• _PROBLEM TO SOLVE_:
Transcribe the stretch of entries below from the line with "with a comma.</span></span>" through the line with "values in your review set.</span></span>", exactly and with both ends included; leave out all other lines.

[Stored data]
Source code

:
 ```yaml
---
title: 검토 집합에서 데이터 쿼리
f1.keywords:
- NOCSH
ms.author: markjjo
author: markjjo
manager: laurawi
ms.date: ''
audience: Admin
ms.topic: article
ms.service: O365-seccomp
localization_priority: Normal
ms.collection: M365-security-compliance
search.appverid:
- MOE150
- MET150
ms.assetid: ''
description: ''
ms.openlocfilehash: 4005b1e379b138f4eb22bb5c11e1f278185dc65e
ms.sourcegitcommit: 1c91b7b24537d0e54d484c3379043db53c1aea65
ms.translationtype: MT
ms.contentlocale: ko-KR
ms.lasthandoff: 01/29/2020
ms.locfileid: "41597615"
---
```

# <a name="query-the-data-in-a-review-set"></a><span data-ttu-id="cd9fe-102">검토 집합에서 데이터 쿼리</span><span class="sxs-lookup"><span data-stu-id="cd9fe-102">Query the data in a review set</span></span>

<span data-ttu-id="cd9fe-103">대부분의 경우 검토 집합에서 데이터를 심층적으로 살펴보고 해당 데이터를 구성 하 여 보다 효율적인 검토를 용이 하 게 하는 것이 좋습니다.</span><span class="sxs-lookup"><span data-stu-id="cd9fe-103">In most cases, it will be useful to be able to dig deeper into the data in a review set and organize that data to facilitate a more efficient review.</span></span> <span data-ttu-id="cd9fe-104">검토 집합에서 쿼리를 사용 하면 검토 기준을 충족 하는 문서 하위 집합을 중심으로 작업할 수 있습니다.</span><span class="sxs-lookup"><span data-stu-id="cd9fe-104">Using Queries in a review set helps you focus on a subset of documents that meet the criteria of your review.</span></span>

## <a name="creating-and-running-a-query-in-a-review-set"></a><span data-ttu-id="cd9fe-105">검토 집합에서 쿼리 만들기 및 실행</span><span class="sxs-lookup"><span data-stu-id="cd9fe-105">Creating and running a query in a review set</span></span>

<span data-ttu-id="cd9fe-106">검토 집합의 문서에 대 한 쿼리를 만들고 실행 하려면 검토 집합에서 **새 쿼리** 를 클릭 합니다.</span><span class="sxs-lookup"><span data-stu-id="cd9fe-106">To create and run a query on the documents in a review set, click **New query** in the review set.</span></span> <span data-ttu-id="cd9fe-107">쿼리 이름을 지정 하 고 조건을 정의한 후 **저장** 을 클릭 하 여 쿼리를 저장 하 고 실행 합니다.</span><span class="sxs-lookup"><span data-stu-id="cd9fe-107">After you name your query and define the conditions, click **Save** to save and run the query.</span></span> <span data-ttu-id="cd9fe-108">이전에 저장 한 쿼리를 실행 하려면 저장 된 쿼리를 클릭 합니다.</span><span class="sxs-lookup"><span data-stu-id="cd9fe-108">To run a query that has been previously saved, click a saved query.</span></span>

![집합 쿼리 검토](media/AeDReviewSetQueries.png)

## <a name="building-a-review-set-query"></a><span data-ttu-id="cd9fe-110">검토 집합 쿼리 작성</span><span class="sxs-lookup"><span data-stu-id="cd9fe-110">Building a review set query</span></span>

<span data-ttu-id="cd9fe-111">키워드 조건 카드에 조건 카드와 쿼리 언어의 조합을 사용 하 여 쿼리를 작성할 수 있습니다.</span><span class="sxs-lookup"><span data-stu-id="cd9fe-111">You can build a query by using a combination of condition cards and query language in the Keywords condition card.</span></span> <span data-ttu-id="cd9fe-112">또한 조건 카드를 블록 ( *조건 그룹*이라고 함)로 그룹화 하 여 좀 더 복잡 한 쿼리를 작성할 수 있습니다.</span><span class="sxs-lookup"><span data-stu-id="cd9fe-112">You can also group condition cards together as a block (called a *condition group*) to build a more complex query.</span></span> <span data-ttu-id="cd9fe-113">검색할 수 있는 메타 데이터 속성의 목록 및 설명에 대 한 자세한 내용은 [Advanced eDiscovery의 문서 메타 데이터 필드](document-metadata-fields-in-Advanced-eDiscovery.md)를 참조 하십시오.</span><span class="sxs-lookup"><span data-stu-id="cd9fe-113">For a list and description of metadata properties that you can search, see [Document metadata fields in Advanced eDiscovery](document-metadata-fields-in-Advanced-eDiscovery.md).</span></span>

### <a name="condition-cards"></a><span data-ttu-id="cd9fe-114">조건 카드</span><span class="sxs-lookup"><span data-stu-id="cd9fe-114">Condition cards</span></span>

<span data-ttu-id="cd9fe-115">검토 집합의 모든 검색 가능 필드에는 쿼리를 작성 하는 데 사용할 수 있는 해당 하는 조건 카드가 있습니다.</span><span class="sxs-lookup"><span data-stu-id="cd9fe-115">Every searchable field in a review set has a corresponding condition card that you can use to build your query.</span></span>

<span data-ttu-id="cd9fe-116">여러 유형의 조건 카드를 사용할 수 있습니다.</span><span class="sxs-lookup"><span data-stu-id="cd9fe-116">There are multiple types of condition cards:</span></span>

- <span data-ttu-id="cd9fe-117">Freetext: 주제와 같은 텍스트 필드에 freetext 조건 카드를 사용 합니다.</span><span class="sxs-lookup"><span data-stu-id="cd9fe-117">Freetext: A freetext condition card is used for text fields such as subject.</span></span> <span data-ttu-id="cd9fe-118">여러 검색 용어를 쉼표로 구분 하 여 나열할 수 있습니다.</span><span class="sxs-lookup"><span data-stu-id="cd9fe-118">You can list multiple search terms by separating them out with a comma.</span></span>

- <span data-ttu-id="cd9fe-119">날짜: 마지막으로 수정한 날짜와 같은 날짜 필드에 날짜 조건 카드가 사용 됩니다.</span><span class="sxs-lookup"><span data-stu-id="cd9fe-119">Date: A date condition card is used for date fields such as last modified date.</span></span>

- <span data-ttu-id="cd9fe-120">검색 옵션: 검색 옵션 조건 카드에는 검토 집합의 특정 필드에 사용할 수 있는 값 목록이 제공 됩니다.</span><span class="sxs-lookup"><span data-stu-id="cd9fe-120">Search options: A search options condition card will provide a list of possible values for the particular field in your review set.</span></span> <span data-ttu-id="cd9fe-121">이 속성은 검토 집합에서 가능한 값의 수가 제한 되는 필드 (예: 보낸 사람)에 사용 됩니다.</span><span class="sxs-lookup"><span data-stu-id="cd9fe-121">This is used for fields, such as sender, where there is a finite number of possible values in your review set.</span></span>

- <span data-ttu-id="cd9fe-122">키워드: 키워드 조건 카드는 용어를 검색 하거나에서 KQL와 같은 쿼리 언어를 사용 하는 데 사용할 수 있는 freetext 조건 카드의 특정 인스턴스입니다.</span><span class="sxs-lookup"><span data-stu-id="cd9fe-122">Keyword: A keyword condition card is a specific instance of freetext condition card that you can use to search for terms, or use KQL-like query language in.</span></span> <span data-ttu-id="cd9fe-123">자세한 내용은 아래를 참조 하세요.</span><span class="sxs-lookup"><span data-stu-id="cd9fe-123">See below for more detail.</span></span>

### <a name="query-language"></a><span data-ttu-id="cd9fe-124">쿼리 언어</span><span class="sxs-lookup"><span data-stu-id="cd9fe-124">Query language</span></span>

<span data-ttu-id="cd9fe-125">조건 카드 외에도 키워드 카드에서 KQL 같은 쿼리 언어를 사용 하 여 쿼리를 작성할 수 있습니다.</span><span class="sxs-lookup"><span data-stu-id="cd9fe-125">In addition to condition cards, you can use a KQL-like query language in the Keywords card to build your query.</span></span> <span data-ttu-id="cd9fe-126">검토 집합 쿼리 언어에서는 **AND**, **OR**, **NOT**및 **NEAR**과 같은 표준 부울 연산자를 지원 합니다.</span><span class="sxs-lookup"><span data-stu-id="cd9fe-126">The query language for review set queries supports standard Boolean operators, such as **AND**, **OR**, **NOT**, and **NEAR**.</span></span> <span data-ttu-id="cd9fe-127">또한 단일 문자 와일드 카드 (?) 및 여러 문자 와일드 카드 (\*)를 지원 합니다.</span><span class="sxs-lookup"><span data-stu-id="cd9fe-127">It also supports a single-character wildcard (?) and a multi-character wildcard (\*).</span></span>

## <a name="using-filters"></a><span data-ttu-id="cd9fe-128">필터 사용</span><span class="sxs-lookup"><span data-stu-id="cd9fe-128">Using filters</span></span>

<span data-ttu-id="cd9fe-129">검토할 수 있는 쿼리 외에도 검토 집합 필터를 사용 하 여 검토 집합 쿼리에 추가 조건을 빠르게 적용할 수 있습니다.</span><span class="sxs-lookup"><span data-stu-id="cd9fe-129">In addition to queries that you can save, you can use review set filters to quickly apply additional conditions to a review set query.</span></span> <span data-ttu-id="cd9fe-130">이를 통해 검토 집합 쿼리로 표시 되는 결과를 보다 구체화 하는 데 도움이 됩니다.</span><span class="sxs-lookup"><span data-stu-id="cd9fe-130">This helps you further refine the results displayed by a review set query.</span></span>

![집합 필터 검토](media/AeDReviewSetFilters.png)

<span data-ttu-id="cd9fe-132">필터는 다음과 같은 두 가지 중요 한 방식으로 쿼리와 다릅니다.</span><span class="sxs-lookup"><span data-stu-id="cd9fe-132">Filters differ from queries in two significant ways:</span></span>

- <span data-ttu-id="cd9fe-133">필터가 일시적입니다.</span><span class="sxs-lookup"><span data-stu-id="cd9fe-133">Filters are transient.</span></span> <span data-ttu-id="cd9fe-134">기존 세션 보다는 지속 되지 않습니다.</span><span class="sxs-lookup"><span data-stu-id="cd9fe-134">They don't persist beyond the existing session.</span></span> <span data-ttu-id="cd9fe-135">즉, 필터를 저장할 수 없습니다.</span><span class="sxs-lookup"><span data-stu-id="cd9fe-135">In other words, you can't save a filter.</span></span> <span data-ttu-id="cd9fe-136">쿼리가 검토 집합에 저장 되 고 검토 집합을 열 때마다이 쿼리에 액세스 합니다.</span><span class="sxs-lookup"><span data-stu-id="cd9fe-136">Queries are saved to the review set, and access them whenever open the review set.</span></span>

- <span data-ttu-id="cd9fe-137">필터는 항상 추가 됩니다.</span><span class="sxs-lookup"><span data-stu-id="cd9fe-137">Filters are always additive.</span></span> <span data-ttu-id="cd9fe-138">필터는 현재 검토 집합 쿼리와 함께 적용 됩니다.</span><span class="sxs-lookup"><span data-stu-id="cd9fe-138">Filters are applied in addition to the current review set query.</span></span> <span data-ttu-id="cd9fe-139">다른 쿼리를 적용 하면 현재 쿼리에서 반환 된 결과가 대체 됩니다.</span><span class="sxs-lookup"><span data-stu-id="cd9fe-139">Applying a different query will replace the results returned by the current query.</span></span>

• _EXERCISE OUTPUT_:
- <span data-ttu-id="cd9fe-117">Freetext: 주제와 같은 텍스트 필드에 freetext 조건 카드를 사용 합니다.</span><span class="sxs-lookup"><span data-stu-id="cd9fe-117">Freetext: A freetext condition card is used for text fields such as subject.</span></span> <span data-ttu-id="cd9fe-118">여러 검색 용어를 쉼표로 구분 하 여 나열할 수 있습니다.</span><span class="sxs-lookup"><span data-stu-id="cd9fe-118">You can list multiple search terms by separating them out with a comma.</span></span>

- <span data-ttu-id="cd9fe-119">날짜: 마지막으로 수정한 날짜와 같은 날짜 필드에 날짜 조건 카드가 사용 됩니다.</span><span class="sxs-lookup"><span data-stu-id="cd9fe-119">Date: A date condition card is used for date fields such as last modified date.</span></span>

- <span data-ttu-id="cd9fe-120">검색 옵션: 검색 옵션 조건 카드에는 검토 집합의 특정 필드에 사용할 수 있는 값 목록이 제공 됩니다.</span><span class="sxs-lookup"><span data-stu-id="cd9fe-120">Search options: A search options condition card will provide a list of possible values for the particular field in your review set.</span></span> <span data-ttu-id="cd9fe-121">이 속성은 검토 집합에서 가능한 값의 수가 제한 되는 필드 (예: 보낸 사람)에 사용 됩니다.</span><span class="sxs-lookup"><span data-stu-id="cd9fe-121">This is used for fields, such as sender, where there is a finite number of possible values in your review set.</span></span>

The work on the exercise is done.